Karakterin duygusal dünyasını taşımak sizin için ne derece yorucu ya da dönüştürücü oldu? 

Tülin’i sevdim. Yaşamla kurduğu güçlü bağı, neşesini, sevmeyi unutmamasını, kocasının ölümüne rağmen yola devam etme coşkusunu çok sevdim ve hakikatli bir yerden oynamaya çalıştım. Suyun akışını değiştirmeyi seven bir insanım hayatta. Tülin de öyle biraz. “Bu böyle gitmez” deyip radikal kararlar alıp yolunu değiştirebilen cesur bir kadın. Hiç de öyle kolay alınacak kararlar değildir bunlar.

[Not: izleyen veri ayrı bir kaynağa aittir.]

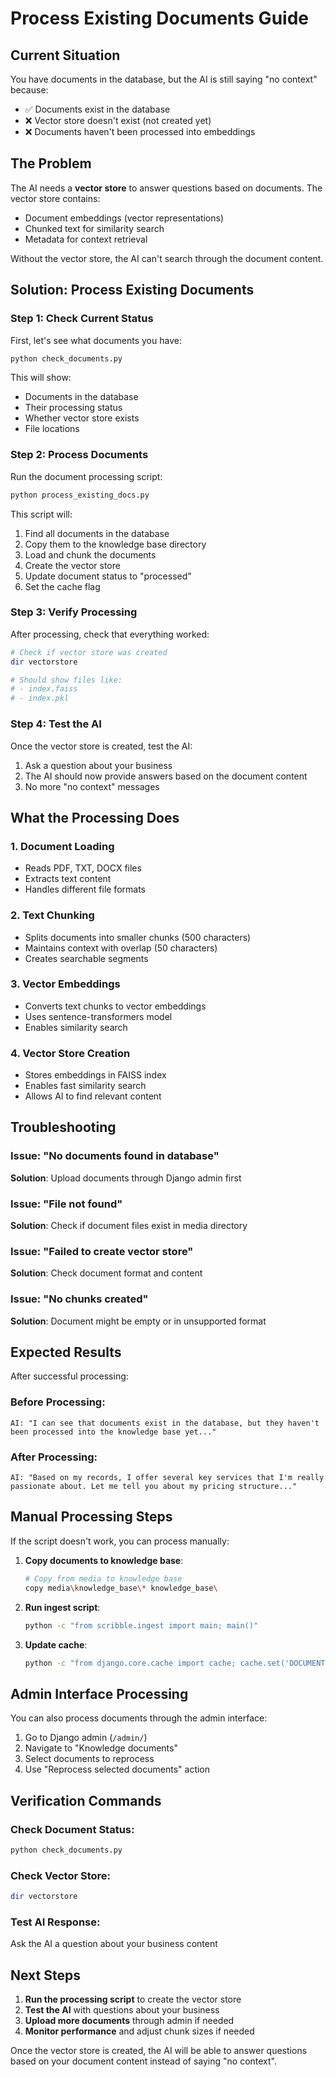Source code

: # Process Existing Documents Guide

## Current Situation

You have documents in the database, but the AI is still saying "no context" because:
- ✅ Documents exist in the database
- ❌ Vector store doesn't exist (not created yet)
- ❌ Documents haven't been processed into embeddings

## The Problem

The AI needs a **vector store** to answer questions based on documents. The vector store contains:
- Document embeddings (vector representations)
- Chunked text for similarity search
- Metadata for context retrieval

Without the vector store, the AI can't search through the document content.

## Solution: Process Existing Documents

### Step 1: Check Current Status

First, let's see what documents you have:

```bash
python check_documents.py
```

This will show:
- Documents in the database
- Their processing status
- Whether vector store exists
- File locations

### Step 2: Process Documents

Run the document processing script:

```bash
python process_existing_docs.py
```

This script will:
1. Find all documents in the database
2. Copy them to the knowledge base directory
3. Load and chunk the documents
4. Create the vector store
5. Update document status to "processed"
6. Set the cache flag

### Step 3: Verify Processing

After processing, check that everything worked:

```bash
# Check if vector store was created
dir vectorstore

# Should show files like:
# - index.faiss
# - index.pkl
```

### Step 4: Test the AI

Once the vector store is created, test the AI:

1. Ask a question about your business
2. The AI should now provide answers based on the document content
3. No more "no context" messages

## What the Processing Does

### 1. **Document Loading**
- Reads PDF, TXT, DOCX files
- Extracts text content
- Handles different file formats

### 2. **Text Chunking**
- Splits documents into smaller chunks (500 characters)
- Maintains context with overlap (50 characters)
- Creates searchable segments

### 3. **Vector Embeddings**
- Converts text chunks to vector embeddings
- Uses sentence-transformers model
- Enables similarity search

### 4. **Vector Store Creation**
- Stores embeddings in FAISS index
- Enables fast similarity search
- Allows AI to find relevant content

## Troubleshooting

### Issue: "No documents found in database"
**Solution**: Upload documents through Django admin first

### Issue: "File not found"
**Solution**: Check if document files exist in media directory

### Issue: "Failed to create vector store"
**Solution**: Check document format and content

### Issue: "No chunks created"
**Solution**: Document might be empty or in unsupported format

## Expected Results

After successful processing:

### Before Processing:
```
AI: "I can see that documents exist in the database, but they haven't been processed into the knowledge base yet..."
```

### After Processing:
```
AI: "Based on my records, I offer several key services that I'm really passionate about. Let me tell you about my pricing structure..."
```

## Manual Processing Steps

If the script doesn't work, you can process manually:

1. **Copy documents to knowledge base**:
   ```bash
   # Copy from media to knowledge base
   copy media\knowledge_base\* knowledge_base\
   ```

2. **Run ingest script**:
   ```bash
   python -c "from scribble.ingest import main; main()"
   ```

3. **Update cache**:
   ```bash
   python -c "from django.core.cache import cache; cache.set('DOCUMENTS_UPLOADED', True, timeout=None)"
   ```

## Admin Interface Processing

You can also process documents through the admin interface:

1. Go to Django admin (`/admin/`)
2. Navigate to "Knowledge documents"
3. Select documents to reprocess
4. Use "Reprocess selected documents" action

## Verification Commands

### Check Document Status:
```bash
python check_documents.py
```

### Check Vector Store:
```bash
dir vectorstore
```

### Test AI Response:
Ask the AI a question about your business content

## Next Steps

1. **Run the processing script** to create the vector store
2. **Test the AI** with questions about your business
3. **Upload more documents** through admin if needed
4. **Monitor performance** and adjust chunk sizes if needed

Once the vector store is created, the AI will be able to answer questions based on your document content instead of saying "no context". 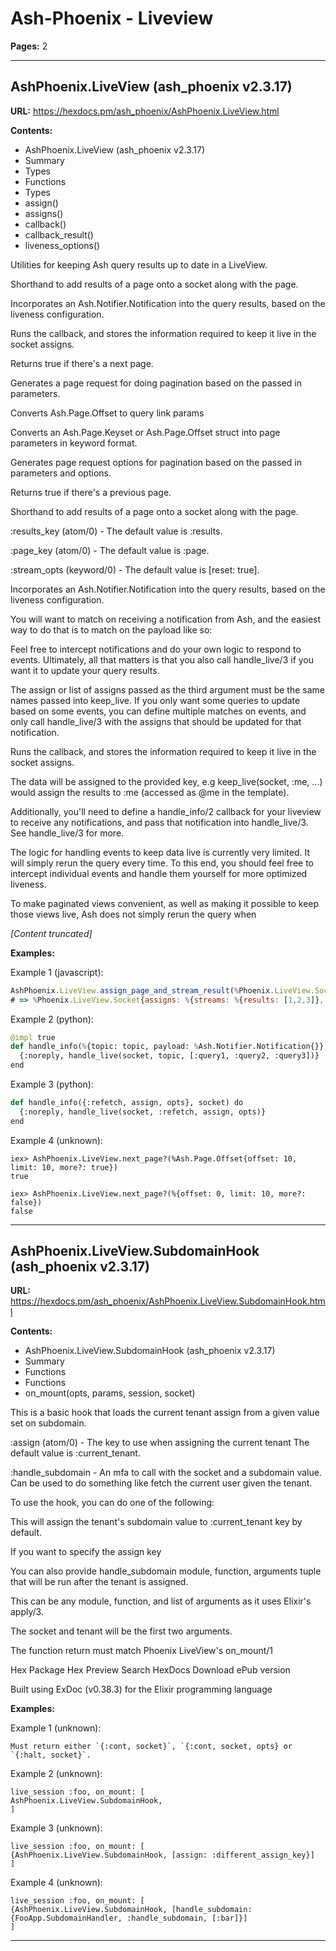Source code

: # Ash-Phoenix - Liveview

**Pages:** 2

---

## AshPhoenix.LiveView (ash_phoenix v2.3.17)

**URL:** https://hexdocs.pm/ash_phoenix/AshPhoenix.LiveView.html

**Contents:**
- AshPhoenix.LiveView (ash_phoenix v2.3.17)
- Summary
- Types
- Functions
- Types
- assign()
- assigns()
- callback()
- callback_result()
- liveness_options()

Utilities for keeping Ash query results up to date in a LiveView.

Shorthand to add results of a page onto a socket along with the page.

Incorporates an Ash.Notifier.Notification into the query results, based on the liveness configuration.

Runs the callback, and stores the information required to keep it live in the socket assigns.

Returns true if there's a next page.

Generates a page request for doing pagination based on the passed in parameters.

Converts Ash.Page.Offset to query link params

Converts an Ash.Page.Keyset or Ash.Page.Offset struct into page parameters in keyword format.

Generates page request options for pagination based on the passed in parameters and options.

Returns true if there's a previous page.

Shorthand to add results of a page onto a socket along with the page.

:results_key (atom/0) - The default value is :results.

:page_key (atom/0) - The default value is :page.

:stream_opts (keyword/0) - The default value is [reset: true].

Incorporates an Ash.Notifier.Notification into the query results, based on the liveness configuration.

You will want to match on receiving a notification from Ash, and the easiest way to do that is to match on the payload like so:

Feel free to intercept notifications and do your own logic to respond to events. Ultimately, all that matters is that you also call handle_live/3 if you want it to update your query results.

The assign or list of assigns passed as the third argument must be the same names passed into keep_live. If you only want some queries to update based on some events, you can define multiple matches on events, and only call handle_live/3 with the assigns that should be updated for that notification.

Runs the callback, and stores the information required to keep it live in the socket assigns.

The data will be assigned to the provided key, e.g keep_live(socket, :me, ...) would assign the results to :me (accessed as @me in the template).

Additionally, you'll need to define a handle_info/2 callback for your liveview to receive any notifications, and pass that notification into handle_live/3. See handle_live/3 for more.

The logic for handling events to keep data live is currently very limited. It will simply rerun the query every time. To this end, you should feel free to intercept individual events and handle them yourself for more optimized liveness.

To make paginated views convenient, as well as making it possible to keep those views live, Ash does not simply rerun the query when

*[Content truncated]*

**Examples:**

Example 1 (javascript):
```javascript
AshPhoenix.LiveView.assign_page_and_stream_result(%Phoenix.LiveView.Socket{}, %Ash.Page.Offset{results: [1,2,3]})
# => %Phoenix.LiveView.Socket{assigns: %{streams: %{results: [1,2,3]}, page: %Ash.Page.Offset{results: nil}}}
```

Example 2 (python):
```python
@impl true
def handle_info(%{topic: topic, payload: %Ash.Notifier.Notification{}}, socket) do
  {:noreply, handle_live(socket, topic, [:query1, :query2, :query3])}
end
```

Example 3 (python):
```python
def handle_info({:refetch, assign, opts}, socket) do
  {:noreply, handle_live(socket, :refetch, assign, opts)}
end
```

Example 4 (unknown):
```unknown
iex> AshPhoenix.LiveView.next_page?(%Ash.Page.Offset{offset: 10, limit: 10, more?: true})
true

iex> AshPhoenix.LiveView.next_page?(%{offset: 0, limit: 10, more?: false})
false
```

---

## AshPhoenix.LiveView.SubdomainHook (ash_phoenix v2.3.17)

**URL:** https://hexdocs.pm/ash_phoenix/AshPhoenix.LiveView.SubdomainHook.html

**Contents:**
- AshPhoenix.LiveView.SubdomainHook (ash_phoenix v2.3.17)
- Summary
- Functions
- Functions
- on_mount(opts, params, session, socket)

This is a basic hook that loads the current tenant assign from a given value set on subdomain.

:assign (atom/0) - The key to use when assigning the current tenant The default value is :current_tenant.

:handle_subdomain - An mfa to call with the socket and a subdomain value. Can be used to do something like fetch the current user given the tenant.

To use the hook, you can do one of the following:

This will assign the tenant's subdomain value to :current_tenant key by default.

If you want to specify the assign key

You can also provide handle_subdomain module, function, arguments tuple that will be run after the tenant is assigned.

This can be any module, function, and list of arguments as it uses Elixir's apply/3.

The socket and tenant will be the first two arguments.

The function return must match Phoenix LiveView's on_mount/1

Hex Package Hex Preview Search HexDocs Download ePub version

Built using ExDoc (v0.38.3) for the Elixir programming language

**Examples:**

Example 1 (unknown):
```unknown
Must return either `{:cont, socket}`, `{:cont, socket, opts} or `{:halt, socket}`.
```

Example 2 (unknown):
```unknown
live_session :foo, on_mount: [
AshPhoenix.LiveView.SubdomainHook,
]
```

Example 3 (unknown):
```unknown
live_session :foo, on_mount: [
{AshPhoenix.LiveView.SubdomainHook, [assign: :different_assign_key}]
]
```

Example 4 (unknown):
```unknown
live_session :foo, on_mount: [
{AshPhoenix.LiveView.SubdomainHook, [handle_subdomain: {FooApp.SubdomainHandler, :handle_subdomain, [:bar]}]
]
```

---
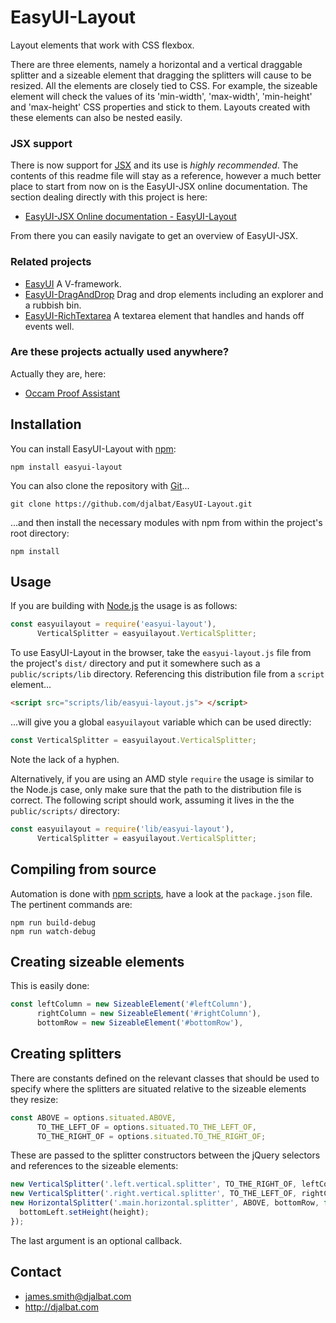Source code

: # EasyUI-Layout

Layout elements that work with CSS flexbox.

There are three elements, namely a horizontal and a vertical draggable splitter and a sizeable element that dragging the splitters will cause to be resized. All the elements are closely tied to CSS. For example, the sizeable element will check the values of its 'min-width', 'max-width', 'min-height' and 'max-height' CSS properties and stick to them. Layouts created with these elements can also be nested easily.

### JSX support

There is now support for [JSX](https://facebook.github.io/react/docs/jsx-in-depth.html) and its use is *highly recommended*. The contents of this readme file will stay as a reference, however a much better place to start from now on is the EasyUI-JSX online documentation. The section dealing directly with this project is here:

* [EasyUI-JSX Online documentation - EasyUI-Layout](http://djalbat.com/easyui-jsx/#easyUILayout)

From there you can easily navigate to get an overview of EasyUI-JSX. 

### Related projects

- [EasyUI](https://github.com/djalbat/EasyUI) A V-framework.
- [EasyUI-DragAndDrop](https://github.com/djalbat/EasyUI-DragAndDrop) Drag and drop elements including an explorer and a rubbish bin.
- [EasyUI-RichTextarea](https://github.com/djalbat/EasyUI-RichTextarea) A textarea element that handles and hands off events well.

### Are these projects actually used anywhere?

Actually they are, here:

- [Occam Proof Assistant](http://djalbat.com/occam)

## Installation

You can install EasyUI-Layout with [npm](https://www.npmjs.com/):

    npm install easyui-layout

You can also clone the repository with [Git](https://git-scm.com/)...

    git clone https://github.com/djalbat/EasyUI-Layout.git

...and then install the necessary modules with npm from within the project's root directory:

    npm install

## Usage

If you are building with [Node.js](http://nodejs.org) the usage is as follows:

```js
const easyuilayout = require('easyui-layout'),
      VerticalSplitter = easyuilayout.VerticalSplitter;
```

To use EasyUI-Layout in the browser, take the `easyui-layout.js` file from the project's `dist/` directory and put it somewhere such as a `public/scripts/lib` directory. Referencing this distribution file from a `script` element...

```html
<script src="scripts/lib/easyui-layout.js"> </script>
```

...will give you a global `easyuilayout` variable which can be used directly:

```js
const VerticalSplitter = easyuilayout.VerticalSplitter;
```

Note the lack of a hyphen.

Alternatively, if you are using an AMD style `require` the usage is similar to the Node.js case, only make sure that the path to the distribution file is correct. The following script should work, assuming it lives in the the `public/scripts/` directory:

```js
const easyuilayout = require('lib/easyui-layout'),
      VerticalSplitter = easyuilayout.VerticalSplitter;
```

## Compiling from source

Automation is done with [npm scripts](https://docs.npmjs.com/misc/scripts), have a look at the `package.json` file. The pertinent commands are:

    npm run build-debug
    npm run watch-debug

## Creating sizeable elements

This is easily done:

```js
const leftColumn = new SizeableElement('#leftColumn'),
      rightColumn = new SizeableElement('#rightColumn'),
      bottomRow = new SizeableElement('#bottomRow'),
```

## Creating splitters

There are constants defined on the relevant classes that should be used to specify where the splitters are situated relative to the sizeable elements they resize:

```js
const ABOVE = options.situated.ABOVE,
      TO_THE_LEFT_OF = options.situated.TO_THE_LEFT_OF,
      TO_THE_RIGHT_OF = options.situated.TO_THE_RIGHT_OF;
```

These are passed to the splitter constructors between the jQuery selectors and references to the sizeable elements:

```js
new VerticalSplitter('.left.vertical.splitter', TO_THE_RIGHT_OF, leftColumn);
new VerticalSplitter('.right.vertical.splitter', TO_THE_LEFT_OF, rightColumn);
new HorizontalSplitter('.main.horizontal.splitter', ABOVE, bottomRow, function(height) {
  bottomLeft.setHeight(height);
});
```
The last argument is an optional callback.

## Contact

* james.smith@djalbat.com
* http://djalbat.com
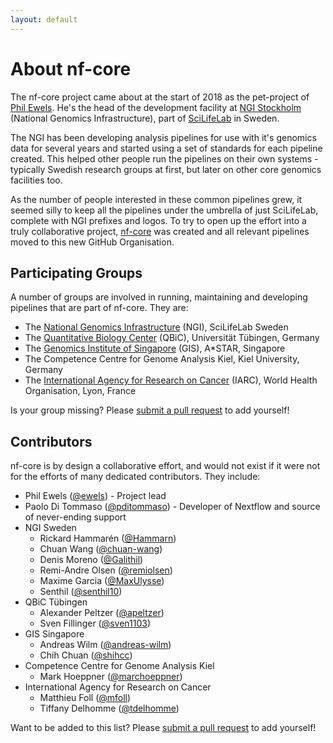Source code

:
 ```yaml
---
layout: default
---
```


# About nf-core
The nf-core project came about at the start of 2018 as the pet-project of [Phil Ewels](http://phil.ewels.co.uk/). He's the head of the development facility at [NGI Stockholm](https://ngisweden.scilifelab.se/) (National Genomics Infrastructure), part of [SciLifeLab](https://www.scilifelab.se/) in Sweden.

The NGI has been developing analysis pipelines for use with it's genomics data for several years and started using a set of standards for each pipeline created. This helped other people run the pipelines on their own systems - typically Swedish research groups at first, but later on other core genomics facilities too.

As the number of people interested in these common pipelines grew, it seemed silly to keep all the pipelines under the umbrella of just SciLifeLab, complete with NGI prefixes and logos. To try to open up the effort into a truly collaborative project, [nf-core](https://github.com/nf-core) was created and all relevant pipelines moved to this new GitHub Organisation.

## Participating Groups
A number of groups are involved in running, maintaining and developing pipelines that are part of nf-core. They are:

* The [National Genomics Infrastructure](https://ngisweden.scilifelab.se/) (NGI), SciLifeLab Sweden
* The [Quantitative Biology Center](qbic.life) (QBiC), Universität Tübingen, Germany
* The [Genomics Institute of Singapore](https://www.a-star.edu.sg/gis) (GIS), A*STAR, Singapore
* The Competence Centre for Genome Analysis Kiel, Kiel University, Germany
* The [International Agency for Research on Cancer](https://www.iarc.fr) (IARC), World Health Organisation, Lyon, France

Is your group missing? Please [submit a pull request](https://github.com/nf-core/nf-core.github.io/blob/master/about.md) to add yourself!

## Contributors
nf-core is by design a collaborative effort, and would not exist if it were not for the efforts of many dedicated contributors. They include:

* Phil Ewels ([@ewels](https://github.com/ewels/)) - Project lead
* Paolo Di Tommaso ([@pditommaso](https://github.com/pditommaso)) - Developer of Nextflow and source of never-ending support
* NGI Sweden
    * Rickard Hammarén ([@Hammarn](https://github.com/hammarn))
    * Chuan Wang ([@chuan-wang](https://github.com/chuan-wang))
    * Denis Moreno ([@Galithil](https://github.com/Galithil))
    * Remi-Andre Olsen ([@remiolsen](https://github.com/remiolsen))
    * Maxime Garcia ([@MaxUlysse](https://github.com/MaxUlysse))
    * Senthil ([@senthil10](https://github.com/senthil10/))
* QBiC Tübingen
    * Alexander Peltzer ([@apeltzer](https://github.com/apeltzer))
    * Sven Fillinger ([@sven1103](https://github.com/sven1103))
* GIS Singapore
    * Andreas Wilm ([@andreas-wilm](https://github.com/andreas-wilm))
    * Chih Chuan ([@shihcc](https://github.com/shihcc))
* Competence Centre for Genome Analysis Kiel
    * Mark Hoeppner ([@marchoeppner](https://github.com/marchoeppner))
* International Agency for Research on Cancer
    * Matthieu Foll ([@mfoll](https://github.com/mfoll))
    * Tiffany Delhomme ([@tdelhomme](https://github.com/tdelhomme))

Want to be added to this list? Please [submit a pull request](https://github.com/nf-core/nf-core.github.io/blob/master/about.md) to add yourself!
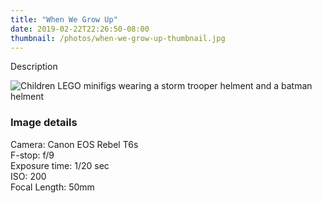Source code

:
 ```yaml
---
title: "When We Grow Up"
date: 2019-02-22T22:26:50-08:00
thumbnail: /photos/when-we-grow-up-thumbnail.jpg
---
```


Description

![Children LEGO minifigs wearing a storm trooper helment and a batman helment](/photos/when-we-grow-up.jpg)


<!--more-->

### Image details
Camera: Canon EOS Rebel T6s  
F-stop: f/9  
Exposure time: 1/20 sec  
ISO: 200  
Focal Length: 50mm  


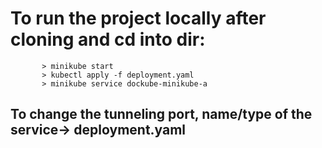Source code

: # To run the project locally after cloning and cd into dir:
``` 
       > minikube start
       > kubectl apply -f deployment.yaml
       > minikube service dockube-minikube-a
```
## To change the tunneling port, name/type of the service-> deployment.yaml 
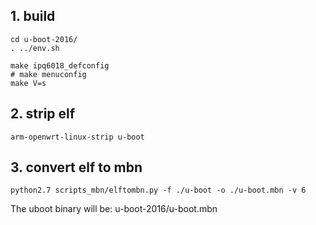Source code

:## 1. build

```
cd u-boot-2016/
. ../env.sh

make ipq6018_defconfig
# make menuconfig
make V=s
```

## 2. strip elf
```
arm-openwrt-linux-strip u-boot
```

## 3. convert elf to mbn

```
python2.7 scripts_mbn/elftombn.py -f ./u-boot -o ./u-boot.mbn -v 6
```

The uboot binary will be: u-boot-2016/u-boot.mbn

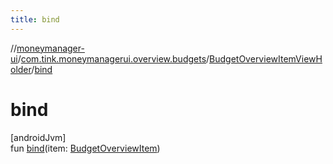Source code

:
 ```yaml
---
title: bind
---
```

//[moneymanager-ui](../../../index.html)/[com.tink.moneymanagerui.overview.budgets](../index.html)/[BudgetOverviewItemViewHolder](index.html)/[bind](bind.html)



# bind



[androidJvm]\
fun [bind](bind.html)(item: [BudgetOverviewItem](../-budget-overview-item/index.html))




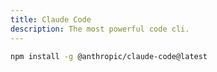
 ```yaml
---
title: Claude Code
description: The most powerful code cli.
---
```


```bash
npm install -g @anthropic/claude-code@latest
```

Benzer durumda olan başka kadınlara da cesaret veren dönüştürücü bir rol. Severek oynadığınız roller ya da işler yorucu olmaz. En azından benim için böyle.

Su Yüzü’nün kadın karakterleri arasında görünmez bağlar var. Filmdeki kadın temsillerine dair yorumlarınız neler? 

Hepsinin de iç dünyası birbirinden farklı. Aslında hepsi de ışığı görüyor. Çıkışsız değiller yani. Sadece cesaret edip adım atmakla ilgili zaman kaybı yaşıyorlar. Tülin bunu erken fark etmiş ve geç de olsa kızını da geride bırakmadan yeni bir yol çizmiş kendine.